Dear Word Detective:  When making concrete, one adds aggregate to create a stronger final product. Similarly, “grog” is added to clay to strengthen it. “Grog” is fired clay that’s been crushed into a powder. When added to clay, the resulting matrix is stronger than pure clay alone.    This meaning of “grog” is found all over the place, but I am unable to find any info on its derivation/etymology and am hoping you can help. So why is “grog” called “grog”? — Tom.

That’s a very interesting question, although that is not always a good thing. In many cases, I’ve found that the more interesting a question is, the harder it is to find an answer. In this case, I had begun to despair of coming up with a plausible answer, when I had one of those all-too-rare Eureka! moments when the fog lifted and I knew I had the probable answer.

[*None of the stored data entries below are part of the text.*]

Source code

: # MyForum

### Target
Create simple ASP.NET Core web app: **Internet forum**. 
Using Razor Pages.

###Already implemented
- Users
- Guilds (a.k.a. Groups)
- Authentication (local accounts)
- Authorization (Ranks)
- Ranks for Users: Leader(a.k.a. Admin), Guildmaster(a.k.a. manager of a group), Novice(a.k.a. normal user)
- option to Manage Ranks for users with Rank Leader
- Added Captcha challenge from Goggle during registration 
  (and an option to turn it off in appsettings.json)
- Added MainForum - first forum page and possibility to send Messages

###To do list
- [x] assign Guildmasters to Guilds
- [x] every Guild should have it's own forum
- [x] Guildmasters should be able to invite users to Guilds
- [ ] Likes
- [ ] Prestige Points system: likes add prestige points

I had been presuming that the connection between “grog” the drink and “grog” in pottery-making, if it existed at all, was very tenuous. But it’s actually quite solid, if a bit roundabout.

We use “grog” today as a colloquial (usually jocular) term for any strong alcoholic drink (“The man was always on the grog, ‘n your Dad gave them the sack.” 1955), but “grog” began as the name for a very specific beverage. In 1740 Admiral Edward Vernon of the Royal Navy came to believe that the daily rum ration (of one-half pint) served to sailors was having a deleterious effect on his men. He issued an order that from that day forward each day’s rum ration was to be diluted with a quart of water (presumably to blunt the effect of the rum). The sailors under his command were, predictably, less than thrilled, especially because the drinking water aboard ship was famously foul. Vernon’s mixture must have seemed a waste of good rum.

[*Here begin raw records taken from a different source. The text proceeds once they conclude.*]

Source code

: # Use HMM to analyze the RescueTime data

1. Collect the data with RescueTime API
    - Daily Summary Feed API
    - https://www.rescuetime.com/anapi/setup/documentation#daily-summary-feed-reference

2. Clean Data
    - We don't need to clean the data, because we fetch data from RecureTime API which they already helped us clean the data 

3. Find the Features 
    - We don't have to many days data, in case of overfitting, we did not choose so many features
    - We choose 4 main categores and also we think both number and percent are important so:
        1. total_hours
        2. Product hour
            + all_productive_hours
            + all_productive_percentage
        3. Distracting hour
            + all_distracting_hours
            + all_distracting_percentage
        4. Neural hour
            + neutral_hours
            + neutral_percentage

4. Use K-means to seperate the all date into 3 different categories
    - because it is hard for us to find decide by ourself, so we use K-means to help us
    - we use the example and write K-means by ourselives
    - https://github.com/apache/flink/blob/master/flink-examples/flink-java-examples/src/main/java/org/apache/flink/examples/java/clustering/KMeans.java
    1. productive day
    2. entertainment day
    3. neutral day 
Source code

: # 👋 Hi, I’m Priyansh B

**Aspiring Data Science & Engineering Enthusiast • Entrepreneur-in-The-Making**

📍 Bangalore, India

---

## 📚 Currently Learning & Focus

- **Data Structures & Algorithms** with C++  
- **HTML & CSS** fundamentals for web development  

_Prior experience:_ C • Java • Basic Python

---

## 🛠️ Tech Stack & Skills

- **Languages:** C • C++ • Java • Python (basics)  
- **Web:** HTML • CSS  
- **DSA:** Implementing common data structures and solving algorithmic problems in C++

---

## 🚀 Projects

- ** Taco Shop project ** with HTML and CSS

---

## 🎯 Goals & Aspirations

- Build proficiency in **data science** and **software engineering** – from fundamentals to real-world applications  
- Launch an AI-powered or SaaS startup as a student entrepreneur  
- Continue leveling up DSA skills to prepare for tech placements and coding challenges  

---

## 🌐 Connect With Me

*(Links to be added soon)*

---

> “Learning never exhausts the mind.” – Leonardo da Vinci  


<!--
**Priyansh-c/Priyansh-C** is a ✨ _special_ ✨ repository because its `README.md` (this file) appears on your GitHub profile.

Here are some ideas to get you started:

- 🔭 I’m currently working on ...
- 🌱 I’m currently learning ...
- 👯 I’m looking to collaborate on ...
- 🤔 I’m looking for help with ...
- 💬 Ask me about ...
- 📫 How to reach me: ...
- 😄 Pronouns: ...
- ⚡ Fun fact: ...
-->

Vernon’s sailors had, not surprisingly, already come up with a nickname for their commander, which was “Old Grog,” referring to the distinctive heavy “grogram” coat he wore on deck in heavy weather. (“Grogram” is a thick fabric made from wool combined with silk or mohair and often stiffened with gum.) So it made sense to call Vernon’s diluted mixture of rum and water “grog.” The term “grog” eventually percolated from Royal Navy slang into general usage, broadened to mean any alcoholic drink, and eventually gave us the adjective “groggy” to describe the state of being fuzzy-minded as if from drinking.

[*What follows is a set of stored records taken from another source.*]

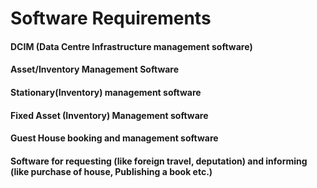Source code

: # Software Requirements

#### DCIM \(Data Centre Infrastructure management software\)

#### Asset/Inventory Management Software

#### Stationary\(Inventory\) management software

#### Fixed Asset \(Inventory\) Management software

#### Guest House booking and management software

#### Software for requesting \(like foreign travel, deputation\) and informing \(like purchase of house, Publishing a book etc.\)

“Grog” as a term for fired and pulverized clay added to pottery to strengthen it has no direct connection to “grog” the drink. It does, however, have an apparent connection to Admiral Vernon’s “grogram” coat. The root of “grogram” is the French “gros grain,” meaning “coarse or large grain,” referring to the “pebbled” texture of the thick cloth. The hard particles of “grog” added to pottery clay strengthen the finished product and can, depending on the mixture, give the surface a slightly gritty texture that resists cracking. (Wikipedia claims that this effect in pottery and sculpture is called “tooth” and that the “grog” also speeds drying of the clay.) I’d be willing to bet that the coarse texture — “gros grain” — of the pottery “grog” accounts for the origin of the term.